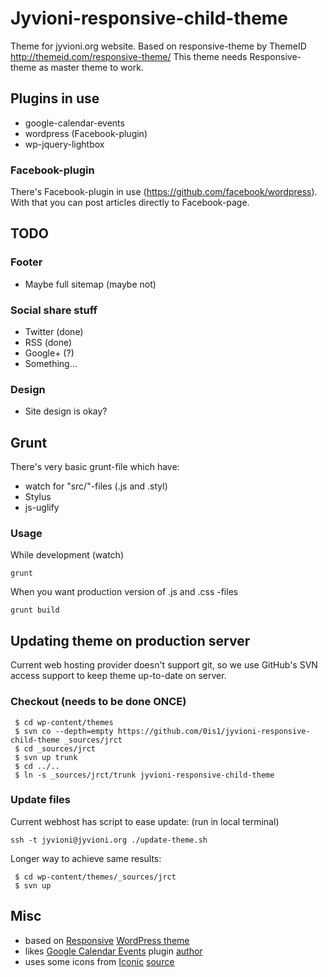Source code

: # Jyvioni-responsive-child-theme

Theme for jyvioni.org website. Based on responsive-theme by ThemeID http://themeid.com/responsive-theme/
This theme needs Responsive-theme as master theme to work.

## Plugins in use
* google-calendar-events
* wordpress (Facebook-plugin)
* wp-jquery-lightbox

### Facebook-plugin
There's Facebook-plugin in use (https://github.com/facebook/wordpress). With that you can post articles directly to Facebook-page.

## TODO

### Footer
* Maybe full sitemap (maybe not)

### Social share stuff
* Twitter (done)
* RSS (done)
* Google+ (?)
* Something...

### Design
* Site design is okay?

## Grunt
There's very basic grunt-file which have:

* watch for "src/"-files (.js and .styl)
* Stylus
* js-uglify

### Usage
While development (watch)
```
grunt
```

When you want production version of .js and .css -files
```
grunt build
```

## Updating theme on production server
Current web hosting provider doesn't support git, so we use GitHub's SVN access support to keep theme up-to-date on server.

### Checkout (needs to be done ONCE)
```
 $ cd wp-content/themes
 $ svn co --depth=empty https://github.com/0is1/jyvioni-responsive-child-theme _sources/jrct
 $ cd _sources/jrct
 $ svn up trunk
 $ cd ../..
 $ ln -s _sources/jrct/trunk jyvioni-responsive-child-theme
```

### Update files
Current webhost has script to ease update: (run in local terminal)
```
ssh -t jyvioni@jyvioni.org ./update-theme.sh
```

Longer way to achieve same results:
```
 $ cd wp-content/themes/_sources/jrct
 $ svn up
```


## Misc
* based on [Responsive](http://themeid.com/responsive-theme/) [WordPress theme](http://wordpress.org/extend/themes/responsive)
* likes [Google Calendar Events](http://wordpress.org/extend/plugins/google-calendar-events/) plugin [author](http://rhanney.co.uk/plugins/google-calendar-events/)
* uses some icons from [Iconic](http://somerandomdude.com/work/iconic/) [source](https://github.com/somerandomdude/Iconic)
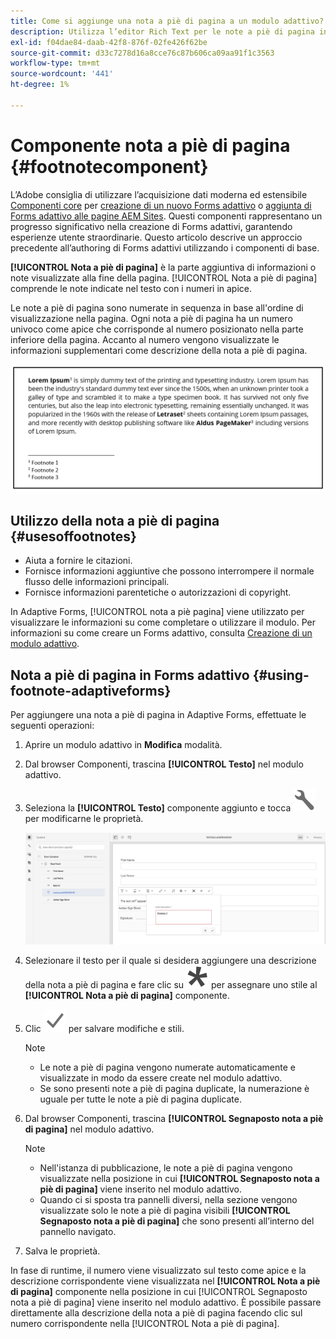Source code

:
 ```yaml
---
title: Come si aggiunge una nota a piè di pagina a un modulo adattivo?
description: Utilizza l’editor Rich Text per le note a piè di pagina in un modulo adattivo.
exl-id: f04dae84-daab-42f8-876f-02fe426f62be
source-git-commit: d33c7278d16a8cce76c87b606ca09aa91f1c3563
workflow-type: tm+mt
source-wordcount: '441'
ht-degree: 1%

---
```


# Componente nota a piè di pagina {#footnotecomponent}

<span class="preview"> L’Adobe consiglia di utilizzare l’acquisizione dati moderna ed estensibile [Componenti core](https://experienceleague.adobe.com/docs/experience-manager-core-components/using/adaptive-forms/introduction.html?lang=it) per [creazione di un nuovo Forms adattivo](/help/forms/creating-adaptive-form-core-components.md) o [aggiunta di Forms adattivo alle pagine AEM Sites](/help/forms/create-or-add-an-adaptive-form-to-aem-sites-page.md). Questi componenti rappresentano un progresso significativo nella creazione di Forms adattivi, garantendo esperienze utente straordinarie. Questo articolo descrive un approccio precedente all’authoring di Forms adattivi utilizzando i componenti di base. </span>

**[!UICONTROL Nota a piè di pagina]** è la parte aggiuntiva di informazioni o note visualizzate alla fine della pagina. [!UICONTROL Nota a piè di pagina] comprende le note indicate nel testo con i numeri in apice.

Le note a piè di pagina sono numerate in sequenza in base all&#39;ordine di visualizzazione nella pagina. Ogni nota a piè di pagina ha un numero univoco come apice che corrisponde al numero posizionato nella parte inferiore della pagina. Accanto al numero vengono visualizzate le informazioni supplementari come descrizione della nota a piè di pagina.

![Descrizione nota a piè di pagina](/help/forms/assets/footnote_description.png)


## Utilizzo della nota a piè di pagina {#usesoffootnotes}

* Aiuta a fornire le citazioni.
* Fornisce informazioni aggiuntive che possono interrompere il normale flusso delle informazioni principali.
* Fornisce informazioni parentetiche o autorizzazioni di copyright.

In Adaptive Forms, [!UICONTROL nota a piè pagina] viene utilizzato per visualizzare le informazioni su come completare o utilizzare il modulo. Per informazioni su come creare un Forms adattivo, consulta [Creazione di un modulo adattivo](https://experienceleague.adobe.com/docs/experience-manager-cloud-service/content/forms/create-an-adaptive-form/create-an-adaptive-form-on-forms-cs/creating-adaptive-form.html).

## Nota a piè di pagina in Forms adattivo {#using-footnote-adaptiveforms}

Per aggiungere una nota a piè di pagina in Adaptive Forms, effettuate le seguenti operazioni:
1. Aprire un modulo adattivo in **Modifica** modalità.
1. Dal browser Componenti, trascina **[!UICONTROL Testo]** nel modulo adattivo.
1. Seleziona la **[!UICONTROL Testo]** componente aggiunto e tocca ![cmppr](assets/configure-icon.svg) per modificarne le proprietà.

   ![Nota a piè di pagina in Forms adattivo](/help/forms/assets/footnote_rte.png)

1. Selezionare il testo per il quale si desidera aggiungere una descrizione della nota a piè di pagina e fare clic su  ![stella](/help/forms/assets/asterisk.svg) per assegnare uno stile al **[!UICONTROL Nota a piè di pagina]** componente.

1. Clic ![spunta](/help/forms/assets/save_icon.svg) per salvare modifiche e stili.

   >[!NOTE]
   >
   >* Le note a piè di pagina vengono numerate automaticamente e visualizzate in modo da essere create nel modulo adattivo.
   >* Se sono presenti note a piè di pagina duplicate, la numerazione è uguale per tutte le note a piè di pagina duplicate.

1. Dal browser Componenti, trascina **[!UICONTROL Segnaposto nota a piè di pagina]** nel modulo adattivo.
   >[!NOTE]
   >
   >* Nell&#39;istanza di pubblicazione, le note a piè di pagina vengono visualizzate nella posizione in cui **[!UICONTROL Segnaposto nota a piè di pagina]** viene inserito nel modulo adattivo.
   >* Quando ci si sposta tra pannelli diversi, nella sezione vengono visualizzate solo le note a piè di pagina visibili **[!UICONTROL Segnaposto nota a piè di pagina]** che sono presenti all’interno del pannello navigato.

1. Salva le proprietà.

In fase di runtime, il numero viene visualizzato sul testo come apice e la descrizione corrispondente viene visualizzata nel **[!UICONTROL Nota a piè di pagina]** componente nella posizione in cui [!UICONTROL Segnaposto nota a piè di pagina] viene inserito nel modulo adattivo. È possibile passare direttamente alla descrizione della nota a piè di pagina facendo clic sul numero corrispondente nella [!UICONTROL Nota a piè di pagina].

· · · · · · ·

THE TASK: Search the data for the string "Current". List each line that has it.

SOLUTION:
Current web hosting provider doesn't support git, so we use GitHub's SVN access support to keep theme up-to-date on server.
Current webhost has script to ease update: (run in local terminal)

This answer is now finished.